In advance of tonight’s Oval Office address marking the end of the U.S. combat mission in Iraq, House Republican leader John Boehner (R-OH) delivered his own speech addressing a wide-ranging set of issues, ranging from the economy to Iran. On Iran, Boehner, who could become Speaker should the GOP take the House in November, warned that “international isolation” won’t deter Iran from pursuing a nuclear weapon and that if Iran acquires the bomb “we must not naively assume a nuclear-armed Iran would be containable.”
Boehner, who saved the section of his speech titled “Iran and Israel” for the end, emphasized that “Israel is an island of freedom surrounded by a sea of oppression and hate.” His harsh appraisal of Israel’s neighbors is probably not shared by all his colleagues in Congress. Two of Israel’s Arab neighbors, Jordan and Egypt, receive significant military and economic aid from the U.S. and even have long standing peace deals with Israel.
The speech went on to call for the U.S. to defend Israel against those who seek to hurt it “through acts of violence, international criticism, or manipulation of laws of war.” As mentioned by Ali in today’s Daily Talking Points, Boehner comes up just short of endorsing a U.S. or Israeli attack on Iran but concludes that, “[w]here I come from, you stick by your friends, you stick by people who share your values.”
The text of the, “Iran and Israel,” section is pasted below the fold.
IRAN AND ISRAEL
As we gather here, Iran is working to develop a nuclear weapons program. Contrary to the wishful thinking of some, the Iranian regime is capable of doing a cost-benefit analysis of pursuing these weapons in the face of international isolation.
Iran is more than prepared to sacrifice the well-being of its people for the chance to fundamentally change the balance of power in the region. It is the true source of instability in the region, and we must not naively assume a nuclear-armed Iran would be containable.
The destinies of Iran and Israel are often inter-linked, with good reason. Israel is an island of freedom surrounded by a sea of oppression and hate, surrounded by enemies who seek its destruction.
Israel is on the front lines of the ideological and violent clash we are confronting.

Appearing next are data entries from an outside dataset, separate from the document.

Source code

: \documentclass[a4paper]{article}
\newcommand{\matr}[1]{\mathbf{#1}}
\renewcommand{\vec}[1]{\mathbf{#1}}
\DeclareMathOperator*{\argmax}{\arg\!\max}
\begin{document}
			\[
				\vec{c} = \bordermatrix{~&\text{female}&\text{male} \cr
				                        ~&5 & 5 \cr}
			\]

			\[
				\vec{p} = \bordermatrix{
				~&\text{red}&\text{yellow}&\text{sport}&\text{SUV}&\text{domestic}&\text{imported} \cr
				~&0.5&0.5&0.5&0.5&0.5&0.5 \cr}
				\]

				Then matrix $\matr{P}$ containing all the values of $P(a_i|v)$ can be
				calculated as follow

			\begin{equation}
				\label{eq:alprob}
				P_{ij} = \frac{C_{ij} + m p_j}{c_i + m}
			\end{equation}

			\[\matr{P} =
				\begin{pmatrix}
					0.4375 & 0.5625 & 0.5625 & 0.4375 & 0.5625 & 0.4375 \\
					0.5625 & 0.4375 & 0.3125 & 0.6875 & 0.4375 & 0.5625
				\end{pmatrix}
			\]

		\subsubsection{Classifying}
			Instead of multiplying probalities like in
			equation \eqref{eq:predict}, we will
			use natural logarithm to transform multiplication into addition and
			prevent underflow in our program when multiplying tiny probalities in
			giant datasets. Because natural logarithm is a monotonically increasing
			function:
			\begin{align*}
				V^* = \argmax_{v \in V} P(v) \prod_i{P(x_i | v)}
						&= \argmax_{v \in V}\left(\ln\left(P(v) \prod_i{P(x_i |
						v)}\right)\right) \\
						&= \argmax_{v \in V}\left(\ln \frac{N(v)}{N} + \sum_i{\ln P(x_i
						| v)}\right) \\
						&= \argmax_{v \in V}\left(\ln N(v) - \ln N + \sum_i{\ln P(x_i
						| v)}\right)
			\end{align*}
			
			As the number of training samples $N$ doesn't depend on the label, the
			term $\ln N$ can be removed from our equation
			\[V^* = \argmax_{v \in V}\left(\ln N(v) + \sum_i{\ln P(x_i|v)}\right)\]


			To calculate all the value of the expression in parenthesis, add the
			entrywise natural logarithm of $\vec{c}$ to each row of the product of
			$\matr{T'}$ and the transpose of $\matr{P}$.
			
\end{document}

The attacks against it – whether through acts of violence, international criticism, or manipulation of laws of war – are often the vanguard of what our country will face.
America has stood by Israel since Harry Truman sat in the Oval Office. Our commitment to this long-standing friendship should be no less strong today.

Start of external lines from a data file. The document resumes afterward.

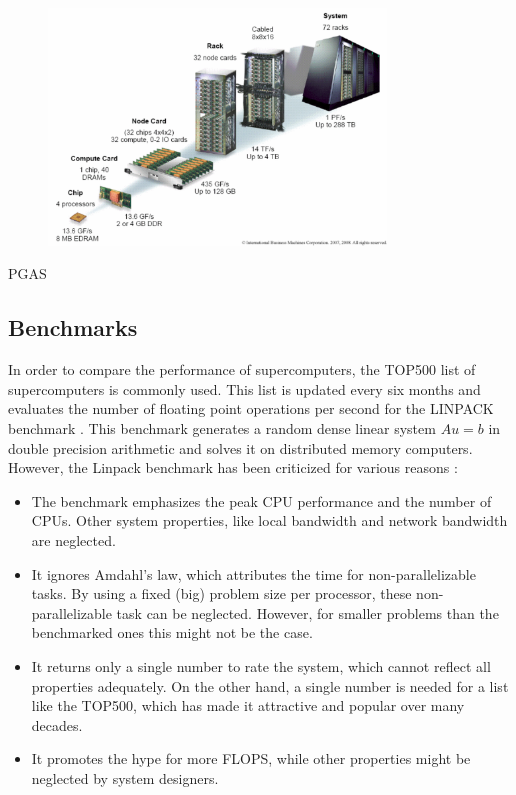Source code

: \begin{figure}[h]
	\centering
	\includegraphics[width=0.8\textwidth]{architecture.png}
	\caption{} 
	\label{fig:finite_differences}
\end{figure}

PGAS \cite{coarfa2005evaluation}

\subsection{Benchmarks}
In order to compare the performance of supercomputers, the TOP500 list of supercomputers is commonly used. This list is updated every six months and evaluates the number of floating point operations per second for the LINPACK benchmark \cite{linpack}. This benchmark generates a random dense linear system $Au = b$ in double precision arithmetic and solves it on distributed memory computers. However, the Linpack benchmark has been criticized for various reasons \cite{dongarra2007hpc}:
\begin{itemize}
\item The benchmark emphasizes the peak CPU performance and the number of CPUs. Other system properties, like local bandwidth and network bandwidth are neglected.
\item It ignores Amdahl's law, which attributes the time for non-parallelizable tasks. By using a fixed (big) problem size per processor, these non-parallelizable task can be neglected. However, for smaller problems than the benchmarked ones this might not be the case.
\item It returns only a single number to rate the system, which cannot reflect all properties adequately. On the other hand, a single number is needed for a list like the TOP500, which has made it attractive and popular over many decades.
\item It promotes the hype for more FLOPS, while other properties might be neglected by system designers.  
\end{itemize}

Where I come from, you stick by your friends, you stick by people who share your values. You do not send a message of strength to your enemies by shunning your friends and allies.
The foreign policy of the United States should not be built on a platform of apologies, corrections, and reset buttons. We will not confront and defeat the terrorist threat by blurring America’s exceptionalism and backing out on America’s commitments.